Requirement »
Please retype the entries below exactly, only from their first line through the line containing "## 🎶 Funcionalidades Destacadas", leaving every picture out.

Top of Supplied entries

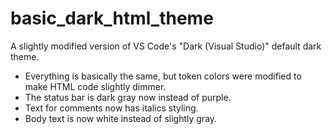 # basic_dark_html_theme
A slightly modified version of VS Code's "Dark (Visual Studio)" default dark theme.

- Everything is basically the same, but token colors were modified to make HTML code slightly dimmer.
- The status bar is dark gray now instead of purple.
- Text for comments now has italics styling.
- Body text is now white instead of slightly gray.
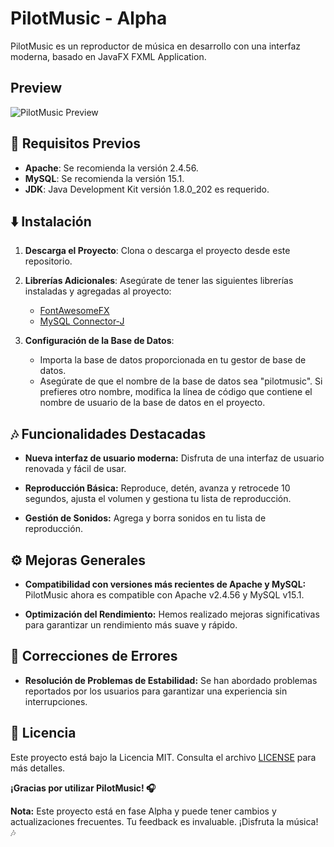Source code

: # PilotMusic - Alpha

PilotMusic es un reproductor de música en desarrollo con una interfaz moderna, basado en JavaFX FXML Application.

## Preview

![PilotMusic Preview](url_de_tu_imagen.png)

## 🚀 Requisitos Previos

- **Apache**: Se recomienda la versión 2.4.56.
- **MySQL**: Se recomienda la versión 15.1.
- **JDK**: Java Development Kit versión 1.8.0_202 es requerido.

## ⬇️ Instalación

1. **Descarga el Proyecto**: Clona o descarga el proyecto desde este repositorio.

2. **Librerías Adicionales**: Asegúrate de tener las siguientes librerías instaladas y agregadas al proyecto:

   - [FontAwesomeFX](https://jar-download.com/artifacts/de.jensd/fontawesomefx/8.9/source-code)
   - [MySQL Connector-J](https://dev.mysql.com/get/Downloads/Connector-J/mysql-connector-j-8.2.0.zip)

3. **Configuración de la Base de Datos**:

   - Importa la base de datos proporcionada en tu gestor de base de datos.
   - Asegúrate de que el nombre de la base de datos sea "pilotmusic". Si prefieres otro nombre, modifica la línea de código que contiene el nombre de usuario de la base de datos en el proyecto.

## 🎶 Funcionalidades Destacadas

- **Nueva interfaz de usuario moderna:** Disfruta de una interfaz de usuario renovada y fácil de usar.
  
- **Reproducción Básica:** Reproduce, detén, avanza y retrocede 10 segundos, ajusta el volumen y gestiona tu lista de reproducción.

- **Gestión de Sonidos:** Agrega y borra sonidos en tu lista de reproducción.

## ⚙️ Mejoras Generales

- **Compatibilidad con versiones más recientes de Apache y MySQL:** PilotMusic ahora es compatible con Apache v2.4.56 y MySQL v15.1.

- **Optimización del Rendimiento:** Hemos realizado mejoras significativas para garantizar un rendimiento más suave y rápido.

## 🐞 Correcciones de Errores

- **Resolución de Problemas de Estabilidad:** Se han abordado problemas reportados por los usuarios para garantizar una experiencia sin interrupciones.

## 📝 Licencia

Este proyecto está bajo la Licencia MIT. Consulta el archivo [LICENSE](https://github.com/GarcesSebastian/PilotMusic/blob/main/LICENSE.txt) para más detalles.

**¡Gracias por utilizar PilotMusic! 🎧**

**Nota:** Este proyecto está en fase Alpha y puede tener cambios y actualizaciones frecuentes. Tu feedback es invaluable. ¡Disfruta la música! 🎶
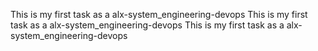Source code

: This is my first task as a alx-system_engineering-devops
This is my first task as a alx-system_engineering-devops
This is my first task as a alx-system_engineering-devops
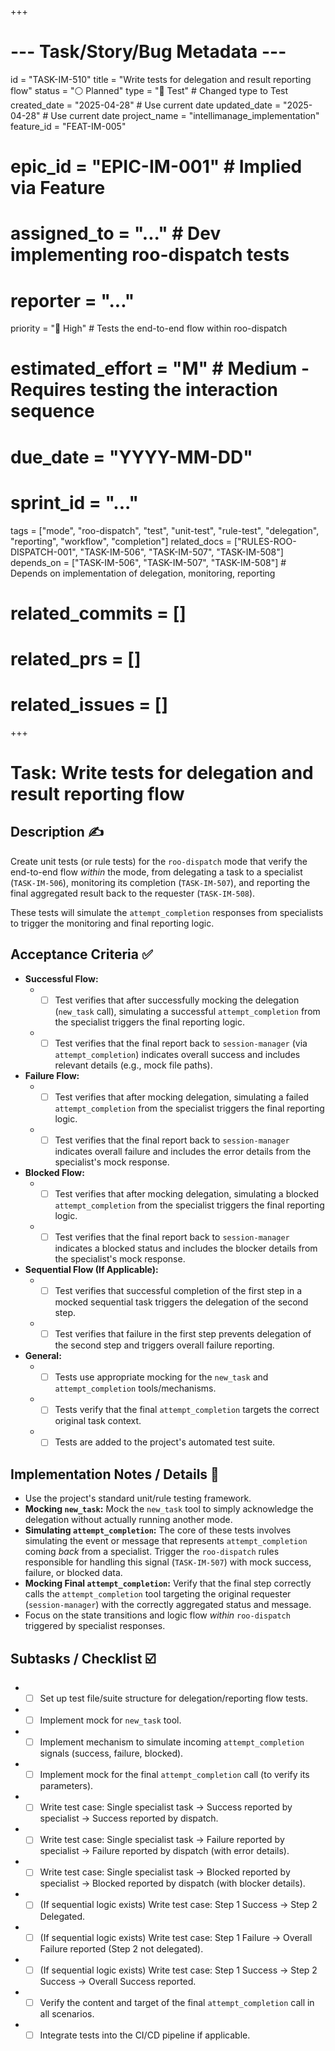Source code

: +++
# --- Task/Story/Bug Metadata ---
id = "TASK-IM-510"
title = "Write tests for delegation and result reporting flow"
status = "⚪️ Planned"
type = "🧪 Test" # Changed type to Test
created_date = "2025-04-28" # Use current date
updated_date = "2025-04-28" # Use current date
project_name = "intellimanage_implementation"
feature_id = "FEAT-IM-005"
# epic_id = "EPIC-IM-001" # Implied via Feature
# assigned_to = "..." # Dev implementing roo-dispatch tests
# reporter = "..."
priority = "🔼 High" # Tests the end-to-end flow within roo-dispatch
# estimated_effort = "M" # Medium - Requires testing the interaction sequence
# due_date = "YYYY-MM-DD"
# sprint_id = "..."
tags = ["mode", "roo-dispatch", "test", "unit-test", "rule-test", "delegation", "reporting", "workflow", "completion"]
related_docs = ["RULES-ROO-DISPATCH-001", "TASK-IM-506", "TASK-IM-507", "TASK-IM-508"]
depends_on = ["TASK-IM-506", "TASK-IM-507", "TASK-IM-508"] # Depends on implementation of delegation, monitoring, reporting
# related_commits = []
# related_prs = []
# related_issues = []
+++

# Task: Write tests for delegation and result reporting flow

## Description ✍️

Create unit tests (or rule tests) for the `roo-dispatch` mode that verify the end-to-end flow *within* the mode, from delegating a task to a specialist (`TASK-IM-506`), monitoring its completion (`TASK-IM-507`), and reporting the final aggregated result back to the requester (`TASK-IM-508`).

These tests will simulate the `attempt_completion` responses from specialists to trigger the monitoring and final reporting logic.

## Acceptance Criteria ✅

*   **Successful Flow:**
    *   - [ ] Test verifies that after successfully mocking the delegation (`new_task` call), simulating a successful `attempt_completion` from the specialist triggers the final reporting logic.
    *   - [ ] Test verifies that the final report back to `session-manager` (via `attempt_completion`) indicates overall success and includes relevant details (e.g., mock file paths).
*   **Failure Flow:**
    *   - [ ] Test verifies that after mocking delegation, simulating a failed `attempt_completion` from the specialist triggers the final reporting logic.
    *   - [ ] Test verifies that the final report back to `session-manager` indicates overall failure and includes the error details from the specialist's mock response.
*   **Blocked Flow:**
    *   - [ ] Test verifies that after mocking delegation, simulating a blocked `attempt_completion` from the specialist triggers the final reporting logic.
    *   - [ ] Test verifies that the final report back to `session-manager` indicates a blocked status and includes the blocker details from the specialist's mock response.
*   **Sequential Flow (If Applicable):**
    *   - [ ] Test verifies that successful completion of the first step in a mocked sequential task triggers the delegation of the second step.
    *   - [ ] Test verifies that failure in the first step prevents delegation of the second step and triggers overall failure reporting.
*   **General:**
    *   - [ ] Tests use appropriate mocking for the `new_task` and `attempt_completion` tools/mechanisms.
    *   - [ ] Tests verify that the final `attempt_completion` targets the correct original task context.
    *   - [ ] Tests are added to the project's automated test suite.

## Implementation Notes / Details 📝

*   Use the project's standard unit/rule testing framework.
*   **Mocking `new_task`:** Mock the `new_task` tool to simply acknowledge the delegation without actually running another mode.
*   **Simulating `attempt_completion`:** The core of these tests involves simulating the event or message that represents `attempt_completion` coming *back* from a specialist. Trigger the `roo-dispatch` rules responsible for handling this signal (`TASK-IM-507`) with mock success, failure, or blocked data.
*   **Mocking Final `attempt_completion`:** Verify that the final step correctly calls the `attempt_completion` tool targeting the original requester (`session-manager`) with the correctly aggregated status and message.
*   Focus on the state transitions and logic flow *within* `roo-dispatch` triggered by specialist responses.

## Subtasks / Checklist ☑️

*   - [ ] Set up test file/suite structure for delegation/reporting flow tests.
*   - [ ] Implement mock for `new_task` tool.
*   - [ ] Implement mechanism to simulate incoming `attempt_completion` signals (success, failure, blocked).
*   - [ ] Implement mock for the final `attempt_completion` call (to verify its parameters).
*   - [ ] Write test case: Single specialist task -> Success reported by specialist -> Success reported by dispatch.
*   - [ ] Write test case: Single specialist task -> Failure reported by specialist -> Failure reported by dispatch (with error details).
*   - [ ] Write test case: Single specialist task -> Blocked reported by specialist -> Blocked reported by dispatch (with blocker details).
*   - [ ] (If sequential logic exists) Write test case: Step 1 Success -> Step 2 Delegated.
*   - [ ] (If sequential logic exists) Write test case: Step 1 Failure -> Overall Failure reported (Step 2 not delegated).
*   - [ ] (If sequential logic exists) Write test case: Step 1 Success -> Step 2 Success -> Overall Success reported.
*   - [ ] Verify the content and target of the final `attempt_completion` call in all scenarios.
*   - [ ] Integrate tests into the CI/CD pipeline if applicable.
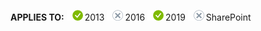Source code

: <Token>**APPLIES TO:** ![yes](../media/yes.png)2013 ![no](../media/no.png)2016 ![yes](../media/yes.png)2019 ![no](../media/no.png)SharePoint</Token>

Bottom of Supplied entries

Exercise solution »
 # basic_dark_html_theme
A slightly modified version of VS Code's "Dark (Visual Studio)" default dark theme.

- Everything is basically the same, but token colors were modified to make HTML code slightly dimmer.
- The status bar is dark gray now instead of purple.
- Text for comments now has italics styling.
- Body text is now white instead of slightly gray.
Source code

: # PilotMusic - Alpha

PilotMusic es un reproductor de música en desarrollo con una interfaz moderna, basado en JavaFX FXML Application.

## Preview

![PilotMusic Preview](url_de_tu_imagen.png)

## 🚀 Requisitos Previos

- **Apache**: Se recomienda la versión 2.4.56.
- **MySQL**: Se recomienda la versión 15.1.
- **JDK**: Java Development Kit versión 1.8.0_202 es requerido.

## ⬇️ Instalación

1. **Descarga el Proyecto**: Clona o descarga el proyecto desde este repositorio.

2. **Librerías Adicionales**: Asegúrate de tener las siguientes librerías instaladas y agregadas al proyecto:

   - [FontAwesomeFX](https://jar-download.com/artifacts/de.jensd/fontawesomefx/8.9/source-code)
   - [MySQL Connector-J](https://dev.mysql.com/get/Downloads/Connector-J/mysql-connector-j-8.2.0.zip)

3. **Configuración de la Base de Datos**:

   - Importa la base de datos proporcionada en tu gestor de base de datos.
   - Asegúrate de que el nombre de la base de datos sea "pilotmusic". Si prefieres otro nombre, modifica la línea de código que contiene el nombre de usuario de la base de datos en el proyecto.

## 🎶 Funcionalidades Destacadas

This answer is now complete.